9 days, and counting down. I want this to be over.
For years we have been counting up: one term has passed, then two, yet another and we’ve completed a year in school. We count up until the last days of Year 4, as Farewell Assembly approaches. Up, until we’re about to leave the school. I can still vividly remember counting up the months I’ve entered JC, savouring the firsts in this new environment—the new people, new campus and the endless experiences that came with it. Until quite recently, we were still counting up, “you’ve been Year 6s for 6 months already and still…” was a frequent opening ‘address’ before we began with lectures.
Now we’ve finally gotten to counting down: 9 days. Armed with 6 years of dy/dx and F=ma, November is a test of stamina as we perform the finale.
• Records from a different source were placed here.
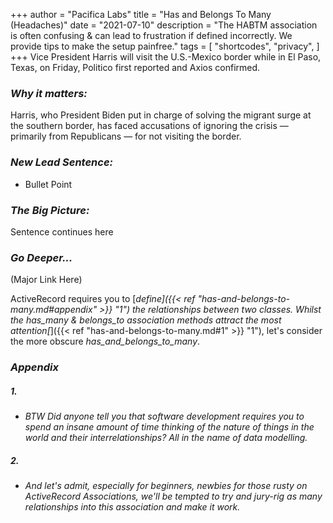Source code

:+++
author = "Pacifica Labs"
title = "Has and Belongs To Many (Headaches)"
date = "2021-07-10"
description = "The HABTM association is often confusing & can lead to frustration if defined incorrectly. We provide tips to make the setup painfree."
tags = [
    "shortcodes",
    "privacy",
]
+++
Vice President Harris will visit the U.S.-Mexico border while in El Paso, Texas, on Friday, Politico first reported and Axios confirmed.


### ***Why it matters:***

Harris, who President Biden put in charge of solving the migrant surge at the southern border, has faced accusations of ignoring the crisis — primarily from Republicans — for not visiting the border.

### ***New Lead Sentence:***
- Bullet Point


### ***The Big Picture:***
Sentence continues here

### ***Go Deeper...*** 
(Major Link Here)



ActiveRecord requires you to [*define]({{< ref "has-and-belongs-to-many.md#appendix" >}} "1") the relationships between two classes.
Whilst the *has_many* & *belongs_to* association methods attract the most attention[*]({{< ref "has-and-belongs-to-many.md#1" >}} "1"), let's consider the more obscure *has_and_belongs_to_many*.

### ***Appendix***
##### 1.
- 	*BTW Did anyone tell you that software development requires you to spend an insane amount of time thinking of the nature of things in the world and their interrelationships? All in the name of data modelling.*


   
##### 2.
-	*And let's admit, especially for beginners, newbies for those rusty on ActiveRecord Associations, we'll be tempted to try and jury-rig as many relationships into this association and make it work.* 

 
 




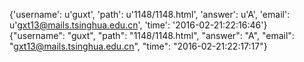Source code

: {'username': u'guxt', 'path': u'1148/1148.html', 'answer': u'A', 'email': u'gxt13@mails.tsinghua.edu.cn', 'time': '2016-02-21:22:16:46'}
{"username": "guxt", "path": "1148/1148.html", "answer": "A", "email": "gxt13@mails.tsinghua.edu.cn", "time": "2016-02-21:22:17:17"}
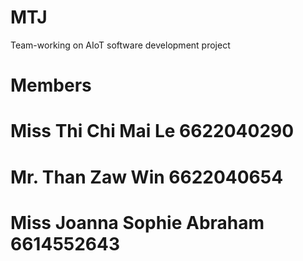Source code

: # MTJ
Team-working on AIoT software development project


# Members
# Miss Thi Chi Mai Le 6622040290
# Mr.  Than Zaw Win 6622040654
# Miss Joanna Sophie Abraham 6614552643
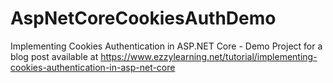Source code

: # AspNetCoreCookiesAuthDemo

Implementing Cookies Authentication in ASP.NET Core - Demo Project for a blog post available at https://www.ezzylearning.net/tutorial/implementing-cookies-authentication-in-asp-net-core
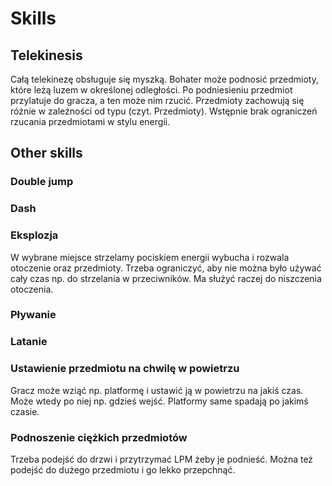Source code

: # Skills

## Telekinesis

Całą telekinezę obsługuje się myszką. Bohater może podnosić przedmioty, które leżą luzem w określonej odległości. Po podniesieniu przedmiot przylatuje do gracza, a ten może nim rzucić. Przedmioty zachowują się różnie w zależności od typu (czyt. Przedmioty). Wstępnie brak ograniczeń rzucania przedmiotami w stylu energii.

## Other skills

### Double jump

### Dash

### Eksplozja
W wybrane miejsce strzelamy pociskiem energii wybucha i rozwala otoczenie oraz przedmioty. Trzeba ograniczyć, aby nie można było używać cały czas np. do strzelania w przeciwników. Ma służyć raczej do niszczenia otoczenia.

### Pływanie

### Latanie

### Ustawienie przedmiotu na chwilę w powietrzu
Gracz może wziąć np. platformę i ustawić ją w powietrzu na jakiś czas. Może wtedy po niej np. gdzieś wejść. Platformy same spadają po jakimś czasie.

### Podnoszenie ciężkich przedmiotów
Trzeba podejść do drzwi i przytrzymać LPM żeby je podnieść. Można też podejść do dużego przedmiotu i go lekko przepchnąć.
In the weeks following up to this and the days in between the papers, there has been frustration—frustration that came with learning to ace rather than learning to learn. To be better. (In my head, they’re not really the same thing, though I give Cambridge the credit for trying as best as they can to assess what we’ve accumulated in our years of learning with fair papers) There is frustration, also, that came with insomnia. The sleepless nights where countless thoughts stand between a night’s rest and me. The night is still, except for the sound of the cars entering the highway every once in a while. Then, when I close my eyes, the only sound I hear is the throbbing of my heartbeat, anxiously waiting for sleep to befall upon me. It is no less than counterproductive to think about sleep, but it is even more so to think about how to stop thinking about it.
There is also reminiscence. Tonight, I find myself missing the days in the classroom. The luxury of the Raffles Program has been the community of learners and the fortune of having passionate teachers who care about us as people. A visit back to RGS recently reminded me of the very culture of love and support we used to prize: we valued kindness, rewarded good character and gave meaning to one another’s experiences based on how much we cared for what we were working for. Counting down the days in the RI campus has also put things into perspective—the ‘safe haven’ of tables outside lecture theatres, Raja block, a combination of food choices from Manna, RI canteen (x2) and Chill (x2), the most beautiful libraries—in a month we wouldn’t have the freedom to come and go as we please. We so often take these for granted, but one day, the emptiness in realizing its absence will hit us hard, I’m almost certain.
I dread this month, but I also want to savour these memories and emotions that will one day be too fuzzy to recall. Friends I know who’ve been here and done this tell me it’s “the time of life they loved and made the best friends, but would never want to go back to again”. If that is it, then I’d better remember this.